*ACTIVITY*
After locating the line that contains "a control event" in the records below, write out exactly that line and each line after it through the one that contains "Veškeré příkazy by", and nothing else.

*TASK DATA*
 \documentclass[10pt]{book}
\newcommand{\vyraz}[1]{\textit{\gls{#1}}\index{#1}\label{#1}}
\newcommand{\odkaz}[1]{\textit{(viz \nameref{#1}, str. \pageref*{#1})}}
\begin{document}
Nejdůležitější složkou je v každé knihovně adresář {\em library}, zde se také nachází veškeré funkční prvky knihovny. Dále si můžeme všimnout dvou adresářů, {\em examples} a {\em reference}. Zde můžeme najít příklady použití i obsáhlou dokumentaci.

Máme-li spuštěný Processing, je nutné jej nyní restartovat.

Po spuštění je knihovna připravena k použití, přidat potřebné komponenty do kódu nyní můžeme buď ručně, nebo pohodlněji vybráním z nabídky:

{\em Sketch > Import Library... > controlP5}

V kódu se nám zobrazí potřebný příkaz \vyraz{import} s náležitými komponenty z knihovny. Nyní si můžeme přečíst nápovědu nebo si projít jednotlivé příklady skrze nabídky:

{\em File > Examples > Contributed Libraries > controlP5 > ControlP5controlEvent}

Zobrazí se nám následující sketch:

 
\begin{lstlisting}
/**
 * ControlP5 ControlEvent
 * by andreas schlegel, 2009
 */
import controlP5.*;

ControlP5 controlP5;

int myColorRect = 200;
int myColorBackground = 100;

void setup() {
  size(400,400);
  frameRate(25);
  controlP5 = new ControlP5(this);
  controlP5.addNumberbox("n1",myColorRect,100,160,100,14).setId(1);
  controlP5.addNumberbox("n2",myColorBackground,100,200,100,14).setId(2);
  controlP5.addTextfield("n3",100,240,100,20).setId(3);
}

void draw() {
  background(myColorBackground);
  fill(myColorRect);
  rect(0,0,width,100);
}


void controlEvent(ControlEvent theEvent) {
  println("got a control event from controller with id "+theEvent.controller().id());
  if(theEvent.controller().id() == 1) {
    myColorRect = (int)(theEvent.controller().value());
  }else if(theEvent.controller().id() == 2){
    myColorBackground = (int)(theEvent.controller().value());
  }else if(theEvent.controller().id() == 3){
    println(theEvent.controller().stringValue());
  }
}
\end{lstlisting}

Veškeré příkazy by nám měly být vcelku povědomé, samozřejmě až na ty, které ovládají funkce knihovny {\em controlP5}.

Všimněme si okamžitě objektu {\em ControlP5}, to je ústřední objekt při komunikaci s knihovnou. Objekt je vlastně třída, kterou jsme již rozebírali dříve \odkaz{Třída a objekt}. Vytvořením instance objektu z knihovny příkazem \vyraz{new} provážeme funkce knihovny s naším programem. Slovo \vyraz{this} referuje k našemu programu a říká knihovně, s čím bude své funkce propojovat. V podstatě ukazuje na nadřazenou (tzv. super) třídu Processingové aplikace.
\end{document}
---
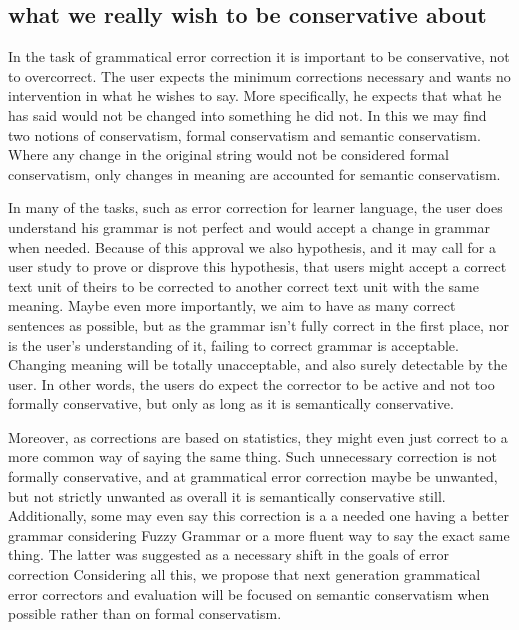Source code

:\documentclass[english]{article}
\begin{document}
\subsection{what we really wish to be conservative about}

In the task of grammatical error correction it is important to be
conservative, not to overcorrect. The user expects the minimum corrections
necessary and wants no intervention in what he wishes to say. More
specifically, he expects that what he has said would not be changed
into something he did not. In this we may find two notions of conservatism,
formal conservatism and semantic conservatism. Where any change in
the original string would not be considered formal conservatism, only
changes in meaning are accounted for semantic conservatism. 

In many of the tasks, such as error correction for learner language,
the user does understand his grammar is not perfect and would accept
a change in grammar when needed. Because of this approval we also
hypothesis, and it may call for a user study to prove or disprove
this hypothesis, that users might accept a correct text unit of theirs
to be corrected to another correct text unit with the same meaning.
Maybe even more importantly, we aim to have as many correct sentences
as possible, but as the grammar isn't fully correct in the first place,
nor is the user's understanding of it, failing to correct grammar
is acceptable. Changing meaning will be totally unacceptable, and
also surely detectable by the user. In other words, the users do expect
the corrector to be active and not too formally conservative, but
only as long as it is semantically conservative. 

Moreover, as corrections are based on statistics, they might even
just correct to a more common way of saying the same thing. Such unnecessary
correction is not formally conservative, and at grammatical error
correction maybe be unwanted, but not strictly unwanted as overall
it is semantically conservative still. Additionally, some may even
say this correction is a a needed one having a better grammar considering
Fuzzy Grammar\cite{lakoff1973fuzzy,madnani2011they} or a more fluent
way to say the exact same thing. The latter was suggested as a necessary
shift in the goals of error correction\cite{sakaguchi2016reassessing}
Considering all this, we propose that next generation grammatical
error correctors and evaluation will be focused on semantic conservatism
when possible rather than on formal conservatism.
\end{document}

*YOUR SOLUTION*
  println("got a control event from controller with id "+theEvent.controller().id());
  if(theEvent.controller().id() == 1) {
    myColorRect = (int)(theEvent.controller().value());
  }else if(theEvent.controller().id() == 2){
    myColorBackground = (int)(theEvent.controller().value());
  }else if(theEvent.controller().id() == 3){
    println(theEvent.controller().stringValue());
  }
}
\end{lstlisting}

Veškeré příkazy by nám měly být vcelku povědomé, samozřejmě až na ty, které ovládají funkce knihovny {\em controlP5}.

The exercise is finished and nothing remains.